A financial advisory and investment management company, Purus Wealth Management LLC, has reduced the size of its holdings in Microsoft Corporation (NASDAQ:MSFT). During the fourth quarter of 2017, Purus reported that it had sold 361 shares of Microsoft Corporation stock, representing a decrease of 3.8% in its holdings, as indicated in the company's most recent filing with the Securities and Exchange Commission (SEC). Currently, the institutional investor owns 9,175 shares of Microsoft stock, which is worth $2.2 million dollars as of the end of the quarter of Q4. According to Purus Wealth Management LLC, Microsoft makes up two percent of its portfolio, which is ranked as the 16th largest investment in its portfolio, making it the 16th most significant.
It has been announced that Microsoft Corporation is planning on releasing an upcoming quarterly dividend payment on June 6th, so investors will be watching for that announcement. In response to the current payout ratio of approximately 30%, the tech giant has declared that it will pay out a dividend rate of $0.68 per share, which means the company will have a yearly distribution of $2.72 per share by the end of the year. In the case of the upcoming dividends, the ex-dividend date is May 17.
Furthermore, there have been several changes involving insiders’ holdings in the company. CEO Satya Nadella recently sold approximately 4,767 shares in February, resulting in a substantial decrease in insider holdings. This sale transaction resulted in him pocketing an average price of $248.88 amounting to over one million dollars ($1,186,410) by the end of this year. A total of 789 thousand shares of the company are now held by the chief executive officer, which amounts to a total stock market value of over 200 million dollars ($196,272,990).
In addition to this, the Chief Marketing Officer Christopher C. Capossela's recent sale was also on the market. He sold about one thousand shares at approximately $269 each on Thursday February 9th, a price that was just shy of USD270K ($269,380) per share. Although Mr. Capossela was able to sell the stock, he still owns over a hundred seventeen thousand shares worth just under thirty-one million dollars ($31,614,975), worth around one million dollars.
During the last three months, there have been two instances of insider activity involving Microsoft Corporation, which resulted in the sale of a total of $1.72 million in stock, which represents around 0.03 percent of the entire stock market value.
Microsoft (NASDAQ:MSFT) is one of the most heavily traded companies in the world. Institutional investors and hedge funds have recently purchased new shares and raised their existing stakes, respectively. For example, Monumental Financial Group Inc. acquired $28,000 of Microsoft shares recently, while Hanseatic Management Services Inc. recently acquired 55 new shares in Microsoft, which increased its stake in Microsoft by 71.4% over the same period.
There's no question that institutional investors and hedge funds are very enthusiastic about MSFT and are willing to invest heavily into the company, with Morgan Dempsey Capital Management LLC purchasing a $982,000 position just last year. Over two-thirds of the all-shares of Microsoft are owned by institutional investors and hedge funds.
Recently, several brokerages have released reports about Microsoft.
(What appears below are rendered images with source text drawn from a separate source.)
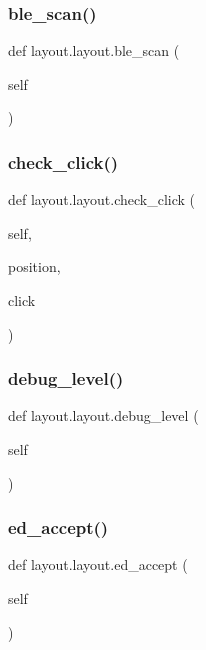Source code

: \subsubsection{\texorpdfstring{ble\+\_\+scan()}{ble\_scan()}}
{\footnotesize\ttfamily def layout.\+layout.\+ble\+\_\+scan (\begin{DoxyParamCaption}\item[{}]{self }\end{DoxyParamCaption})}

\mbox{\label{classlayout_1_1layout_a1a4821d5cfdcbbc1c6bccccf3ee67039}} 
\subsubsection{\texorpdfstring{check\+\_\+click()}{check\_click()}}
{\footnotesize\ttfamily def layout.\+layout.\+check\+\_\+click (\begin{DoxyParamCaption}\item[{}]{self,  }\item[{}]{position,  }\item[{}]{click }\end{DoxyParamCaption})}

\mbox{\label{classlayout_1_1layout_a0f2bebab606bc3a5b8d8556efe9a3769}} 
\subsubsection{\texorpdfstring{debug\+\_\+level()}{debug\_level()}}
{\footnotesize\ttfamily def layout.\+layout.\+debug\+\_\+level (\begin{DoxyParamCaption}\item[{}]{self }\end{DoxyParamCaption})}

\mbox{\label{classlayout_1_1layout_a6bc6dd51cd0974eed07281fb63f8f293}} 
\subsubsection{\texorpdfstring{ed\+\_\+accept()}{ed\_accept()}}
{\footnotesize\ttfamily def layout.\+layout.\+ed\+\_\+accept (\begin{DoxyParamCaption}\item[{}]{self }\end{DoxyParamCaption})}

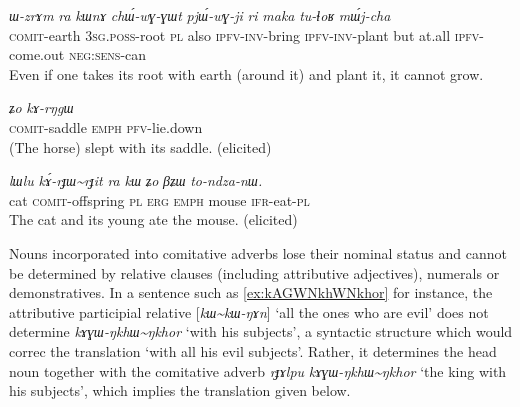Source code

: \documentclass[oldfontcommands,oneside,a4paper,11pt]{article}
\newcommand{\ipa}[1]{{\phon\textit{#1}}} %
\newcommand{\tld}{\textasciitilde{}}
\begin{document}
\begin{exe}
\ex \label{ex:kAthAlwWlwa}
\gll \ipa{kɤ́-thɤlwɯ\tld{}lwa}  	\ipa{ɯ-zrɤm}  	\ipa{ra}  	\ipa{kɯnɤ}  	\ipa{chɯ́-wɣ-ɣɯt}  	\ipa{pjɯ́-wɣ-ji}  	\ipa{ri}  	\ipa{maka}  	\ipa{tu-ɬoʁ}  	\ipa{mɯ́j-cha}  \\
\textsc{comit}-earth \textsc{3sg.poss}-root \textsc{pl} also \textsc{ipfv-inv}-bring \textsc{ipfv-inv}-plant but at.all \textsc{ipfv}-come.out \textsc{neg:sens}-can \\
\glt Even if one takes its root with earth (around it) and plant it, it cannot grow.
\end{exe}


\begin{exe}
\ex \label{ex:kAsnWsno}
\gll \ipa{kɤ́-snɯ\tld{}sno}  	\ipa{ʑo}  	\ipa{kɤ-rŋgɯ}  \\
\textsc{comit}-saddle \textsc{emph} \textsc{pfv}-lie.down \\
\glt (The horse) slept with its saddle. (elicited)
\end{exe}

\begin{exe}
\ex \label{ex:kArJWrJit.kW}
\gll 
\ipa{lɯlu} 	\ipa{kɤ́-rɟɯ\tld{}rɟit} 	\ipa{ra} 	\ipa{kɯ} 	\ipa{ʑo} 	\ipa{βʑɯ} 	\ipa{to-ndza-nɯ.} \\
cat \textsc{comit}-offspring \textsc{pl}  \textsc{erg} \textsc{emph} mouse \textsc{ifr}-eat-\textsc{pl} \\
\glt The cat and its young ate the mouse. (elicited)
\end{exe}

Nouns incorporated into comitative adverbs lose their nominal status and cannot be determined by relative clauses (including attributive adjectives), numerals or demonstratives. In a sentence such as \ref{ex:kAGWNkhWNkhor} for instance, the attributive participial relative [\ipa{kɯ\tld{}kɯ-ŋɤn}] `all the ones who are evil' does not determine \ipa{kɤɣɯ-ŋkhɯ\tld{}ŋkhor} `with his subjects', a syntactic structure which would correc the translation `with all his evil subjects'. Rather, it determines the head noun together with the comitative adverb  \ipa{rɟɤlpu} \ipa{kɤɣɯ-ŋkhɯ\tld{}ŋkhor} `the king with his subjects', which implies the translation given below.
\end{document}
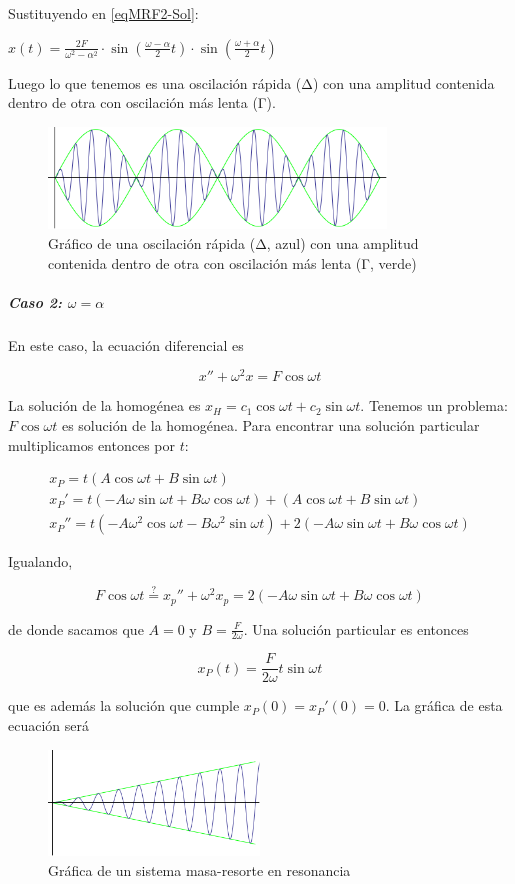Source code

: Sustituyendo en \eqref{eqMRF2-Sol}:

\( x(t) = \frac{2F}{ω^2-α^2} ·\sin\left( \frac{ω-α}{2}t\right) · \sin\left( \frac{ω+α}{2}t\right)  \)

Luego lo que tenemos es una oscilación rápida (Δ) con una amplitud contenida dentro de otra con oscilación más lenta (Γ).

\begin{figure}
\centering
\includegraphics[width=0.8\textwidth]{img/MasaResorteF.png}
\caption{Gráfico de una oscilación rápida (Δ, azul) con una amplitud contenida dentro de otra con oscilación más lenta (Γ, verde)}
\label{imgMasaResorteF}
\end{figure}

\subparagraph{Caso 2: $ω=α$}

En este caso, la ecuación diferencial es

\[ x'' + ω^2 x = F\cos ωt \]

La solución de la homogénea es $x_H = c_1 \cos ωt + c_2 \sin ωt$. Tenemos un problema: $F\cos ωt$ es solución de la homogénea. Para encontrar una solución particular multiplicamos entonces por $t$:

\begin{gather*}
x_P = t\left(A\cos ωt + B\sin ωt\right) \\
x_P' =t\left(-Aω\sin ωt + Bω\cos ωt\right) + \left(A\cos ωt + B\sin ωt\right) \\
x_P'' = t\left(-Aω^2 \cos ωt - Bω^2 \sin ωt\right) + 2\left(-Aω\sin ωt + Bω\cos ωt \right)
\end{gather*}

Igualando,

\[ F\cos ωt \stackrel{?}{=} x_p'' + ω^2x_p = 2\left(-Aω\sin ωt + Bω\cos ωt \right) \]

de donde sacamos que $A=0$ y $B=\frac{F}{2ω}$. Una solución particular es entonces

\[ x_P(t) = \frac{F}{2ω}t \sin ωt \]

que es además la solución que cumple $x_P(0) = x_P'(0) = 0$. La gráfica de esta ecuación será

\begin{figure}[hbtp]
\centering
\includegraphics[width=0.5\textwidth]{img/MasaResorteF-Resonancia.png}
\caption{Gráfica de un sistema masa-resorte en resonancia}
\label{imgMasaResorteFR}
\end{figure}

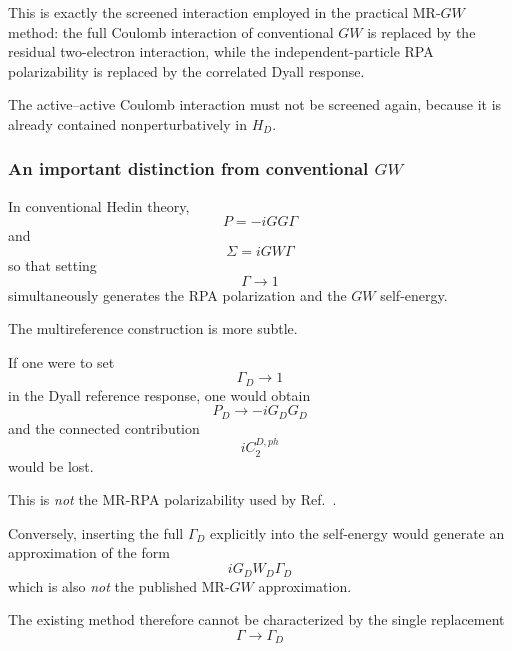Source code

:\documentclass[aip,jcp,reprint,noshowkeys,superscriptaddress]{revtex4-1}
\begin{document}
This is exactly the screened interaction employed in the practical
MR-$GW$ method: the full Coulomb interaction of conventional $GW$ is
replaced by the residual two-electron interaction, while the
independent-particle RPA polarizability is replaced by the correlated
Dyall response.

The active--active Coulomb interaction must not be screened again,
because it is already contained nonperturbatively in $H_D$.


\subsubsection{An important distinction from conventional \texorpdfstring{$GW$}{GW}}

In conventional Hedin theory,
\begin{equation}
  P=-iGG\Gamma
\end{equation}
and
\begin{equation}
  \Sigma=iGW\Gamma
\end{equation}
so that setting
\begin{equation}
  \Gamma\rightarrow1
\end{equation}
simultaneously generates the RPA polarization and the $GW$ self-energy.

The multireference construction is more subtle.

If one were to set
\begin{equation}
  \Gamma_D\rightarrow1
\end{equation}
in the Dyall reference response, one would obtain
\begin{equation}
  P_D
  \longrightarrow
  -iG_DG_D
\end{equation}
and the connected contribution
\begin{equation}
  iC_2^{D,ph}
\end{equation}
would be lost.

This is \emph{not} the MR-RPA polarizability used by
Ref.~\cite{WangFangLi2026}.

Conversely, inserting the full $\Gamma_D$ explicitly into the
self-energy would generate an approximation of the form
\begin{equation}
  iG_DW_D\Gamma_D
\end{equation}
which is also \emph{not} the published MR-$GW$ approximation.

The existing method therefore cannot be characterized by the single
replacement
\begin{equation}
  \Gamma
  \rightarrow
  \Gamma_D
\end{equation}
\end{document}
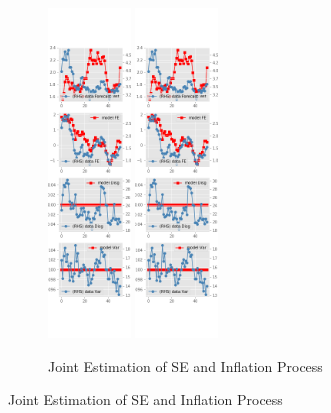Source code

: \documentclass[]{article}
\begin{document}
\begin{figure}[ht]
\begin{subfigure}[b]{\textwidth}
		\centering
		\caption{Joint Estimation of SE and Inflation Process}
		\label{SE_diag_joint_SCE}
		\includegraphics[width=0.24\textwidth]{figures/sce_se_est_joint_diag0.png}
		\includegraphics[width=0.24\textwidth]{figures/sce_se_est_joint_diag1.png}

\end{subfigure}
\end{figure}
\end{document}

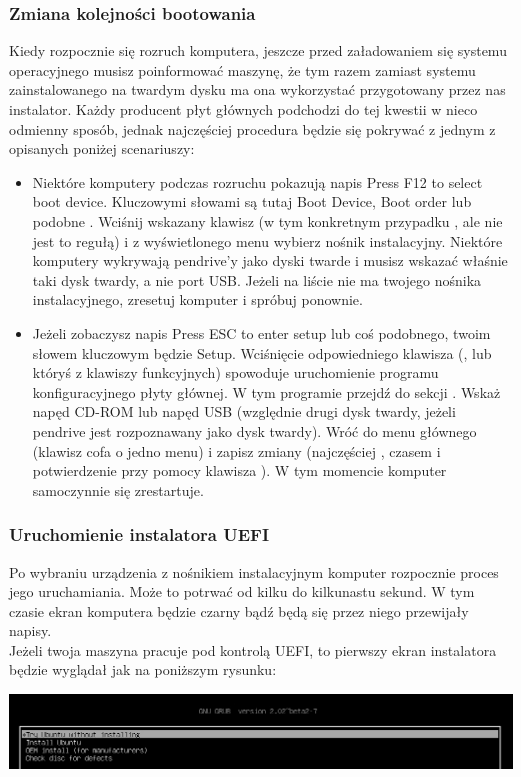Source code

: \subsubsection{Zmiana kolejności bootowania}
Kiedy rozpocznie się rozruch komputera, jeszcze przed załadowaniem się systemu operacyjnego musisz poinformować maszynę, że tym razem zamiast systemu zainstalowanego na twardym dysku ma ona wykorzystać przygotowany przez nas instalator. Każdy producent płyt głównych podchodzi do tej kwestii w nieco odmienny sposób, jednak najczęściej procedura będzie się pokrywać z jednym z opisanych poniżej scenariuszy:
\begin{itemize}
\item Niektóre komputery podczas rozruchu pokazują napis \textcolor{ubuntu_orange}{Press F12 to select boot device}. Kluczowymi słowami są tutaj \textcolor{ubuntu_orange}{Boot Device}, \textcolor{ubuntu_orange}{Boot order} lub podobne . Wciśnij wskazany klawisz (w tym konkretnym przypadku , ale nie jest to regułą) i z wyświetlonego menu wybierz nośnik instalacyjny. Niektóre komputery wykrywają pendrive'y jako dyski twarde i musisz wskazać właśnie taki dysk twardy, a nie port USB. Jeżeli na liście nie ma twojego nośnika instalacyjnego, zresetuj komputer i spróbuj ponownie.
\item Jeżeli zobaczysz napis \textcolor{ubuntu_orange}{Press ESC to enter setup} lub coś podobnego, twoim słowem kluczowym będzie \textcolor{ubuntu_orange}{Setup}. Wciśnięcie odpowiedniego klawisza (\keys{\escwin}, \keys{\delwin} lub któryś z klawiszy funkcyjnych) spowoduje uruchomienie programu konfiguracyjnego płyty głównej. W tym programie przejdź do sekcji . Wskaż napęd CD-ROM lub napęd USB (względnie drugi dysk twardy, jeżeli pendrive jest rozpoznawany jako dysk twardy). Wróć do menu głównego (klawisz \keys{\escwin} cofa o jedno menu) i zapisz zmiany (najczęściej , czasem \keys{\escwin} i potwierdzenie przy pomocy klawisza ). W tym momencie komputer samoczynnie się zrestartuje.
\end{itemize}
\subsubsection{Uruchomienie instalatora UEFI}
\label{instalacja_uruchomienie_uefi}
Po wybraniu urządzenia z nośnikiem instalacyjnym komputer rozpocznie proces jego uruchamiania. Może to potrwać od kilku do kilkunastu sekund. W tym czasie ekran komputera będzie czarny bądź będą się przez niego przewijały napisy.\\
Jeżeli twoja maszyna pracuje pod kontrolą UEFI, to pierwszy ekran instalatora będzie wyglądał jak na poniższym rysunku:
\begin{center}
        \includegraphics[width=\linewidth]{images/instalacja_UEFI_boot.png}
\end{center}

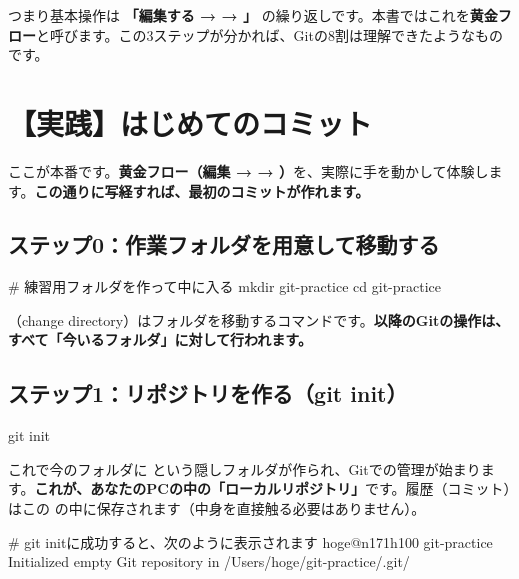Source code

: つまり基本操作は \textbf{「編集する →  → 」} の繰り返しです。本書ではこれを\textbf{黄金フロー}と呼びます。この3ステップが分かれば、Gitの8割は理解できたようなものです。

\section{【実践】はじめてのコミット}

ここが本番です。\textbf{黄金フロー（編集 →  → ）}を、実際に手を動かして体験します。\textbf{この通りに写経すれば、最初のコミットが作れます。}

\subsection{ステップ0：作業フォルダを用意して移動する}

\begin{codebox}[bash]
\begin{code}
# 練習用フォルダを作って中に入る
mkdir git-practice
cd git-practice
\end{code}
\end{codebox}

（change directory）はフォルダを移動するコマンドです。\textbf{以降のGitの操作は、すべて「今いるフォルダ」に対して行われます。}

\subsection{ステップ1：リポジトリを作る（git init）}

\begin{codebox}[bash]
\begin{code}
git init
\end{code}
\end{codebox}

これで今のフォルダに  という隠しフォルダが作られ、Gitでの管理が始まります。\textbf{これが、あなたのPCの中の「ローカルリポジトリ」}です。履歴（コミット）はこの  の中に保存されます（中身を直接触る必要はありません）。

\begin{codebox}[bash]
\begin{code}
# git initに成功すると、次のように表示されます
hoge@n171h100 git-practice %
Initialized empty Git repository in /Users/hoge/git-practice/.git/
\end{code}
\end{codebox}

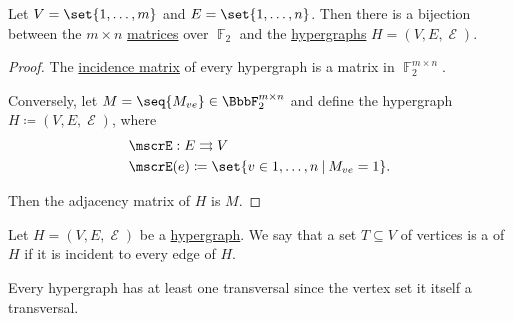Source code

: \begin{proposition}\label{thm:graphs_as_linear_transformations}
  Let \( V = \set{ 1, \ldots, m } \) and \( E = \set{ 1, \ldots, n } \). Then there is a bijection between the \( m \times n \) \hyperref[def:matrix]{matrices} over \( \BbbF_2 \) and the \hyperref[def:hypergraph]{hypergraphs} \( H = (V, E, \mscrE) \).
\end{proposition}
\begin{proof}
  The \hyperref[def:hypergraph_incidence_matrix]{incidence matrix} of every hypergraph is a matrix in \( \BbbF_2^{m \times n} \).

  Conversely, let \( M = \seq{ M_{ve} } \in \BbbF_2^{m \times n} \) and define the hypergraph \( H \coloneqq (V, E, \mscrE) \), where
  \begin{equation*}
    \begin{aligned}
      &\mscrE: E \multto V \\
      &\mscrE(e) \coloneqq \set{ v \in 1, \ldots, n \given M_{ve} = 1 }.
    \end{aligned}
  \end{equation*}

  Then the adjacency matrix of \( H \) is \( M \).
\end{proof}

\begin{definition}\label{def:hypergraph_transversal}
  Let \( H = (V, E, \mscrE) \) be a \hyperref[def:hypergraph]{hypergraph}. We say that a set \( T \subseteq V \) of vertices is a  of \( H \) if it is incident to every edge of \( H \).
\end{definition}

\begin{example}\label{ex:hypergraph_vertex_set_is_transversal}
  Every hypergraph has at least one transversal since the vertex set it itself a transversal.
\end{example}

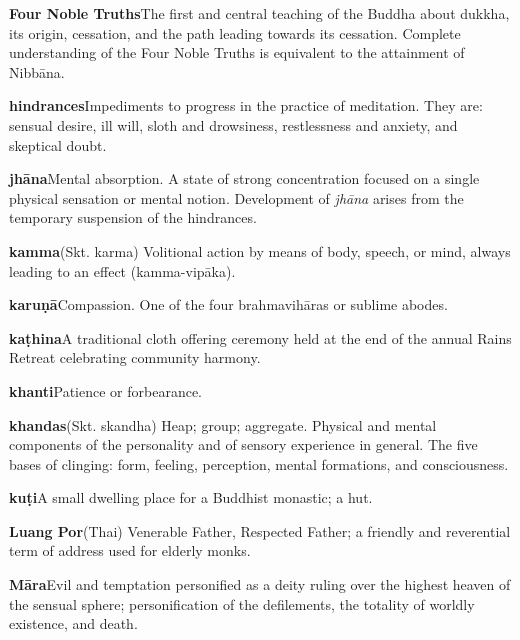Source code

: {\textbf{Four Noble Truths}\hspace{\glosskip}The first and central teaching of the Buddha 
about dukkha, its origin, cessation, and the path leading towards its 
cessation. Complete understanding of the Four Noble Truths is 
equivalent to the attainment of Nibbāna.

\textbf{hindrances}\hspace{\glosskip}Impediments to progress in the practice of 
meditation. They are: sensual desire, ill will, sloth and drowsiness, 
restlessness and anxiety, and skeptical doubt.

\textbf{jhāna}\hspace{\glosskip}Mental absorption. A state of strong concentration 
focused on a single physical sensation or mental notion. Development of 
\emph{jhāna} arises from the temporary suspension of the hindrances.

\textbf{kamma}\hspace{\glosskip}(Skt. karma) Volitional action by means of body, speech, 
or mind, always leading to an effect (kamma-vipāka).

\textbf{karuṇā}\hspace{\glosskip}Compassion. One of the four brahmavihāras or 
sublime abodes.

\textbf{kaṭhina}\hspace{\glosskip}A traditional cloth offering ceremony held at the 
end of the annual Rains Retreat celebrating community harmony.

\textbf{khanti}\hspace{\glosskip}Patience or forbearance.

\textbf{khandas}\hspace{\glosskip}(Skt. skandha) Heap; group; aggregate. Physical and 
mental components of the personality and of sensory experience in 
general. The five bases of clinging: form, feeling, perception, mental 
formations, and consciousness.

\textbf{kuṭi}\hspace{\glosskip}A small dwelling place for a Buddhist monastic; a hut.

\textbf{Luang Por}\hspace{\glosskip}(Thai) Venerable Father, Respected Father; a 
friendly and reverential term of address used for elderly monks.

\textbf{Māra}\hspace{\glosskip}Evil and temptation personified as a deity ruling over 
the highest heaven of the sensual sphere; personification of the 
defilements, the totality of worldly existence, and death.

}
Fundamental Research has reduced their target price from $269.73 to $259.47, but they have reaffirmed their "buy" rating. In contrast, Oppenheimer is now offering the stock at a target price of $280.00 as well as rating it as an "outperformer." Credit Suisse Group also sets a target price of $285.00 on Microsoft, while Wells Fargo & Company has raised it to $320.00 and given it an "overweight" rating.
According to the data compiled by Trade Algo, according to the consensus of analysts, Microsoft has a moderate buy rating on average, with an average target price of almost $290 per share according to the data gathered by Trade Algo.
Microsoft recently announced its quarterly dividend payout schedule, which was the most compelling reason to invest in the company right now as if all these reasons were not enough. The company will be paying a generous annualized dividend of $2.72 per share to shareholders starting June 1st, a rate that is sure to make investors happy in the current economic climate.
There were no significant changes to the price of Microsoft shares on Tuesday, with the stock opening at $287.23 and the company having a 12-month low of $113.43 along with a 12-month high of $315.11. Microsoft is currently valued at $2.14 trillion with a P/E ratio of 31,91 and a beta of 0.92 at the moment.
There were two things that Microsoft announced in January this year that were ahead of the consensus estimate by 0.05: firstly EPS for Q2 was $2.32, exceeding the consensus estimate by $0.04, and secondly revenue totaled $52.75 billion for the quarter, beating analyst expectations of $53.17 billion, a 17 point difference.
This is all clear evidence that Microsoft is still in a good position as a company to invest in with confidence – indeed, Microsoft seems likely to continue to innovate and expand its already impressive suite of products and services for a long time to come as the tech giant continues to innovate and expand its already impressive product portfolio.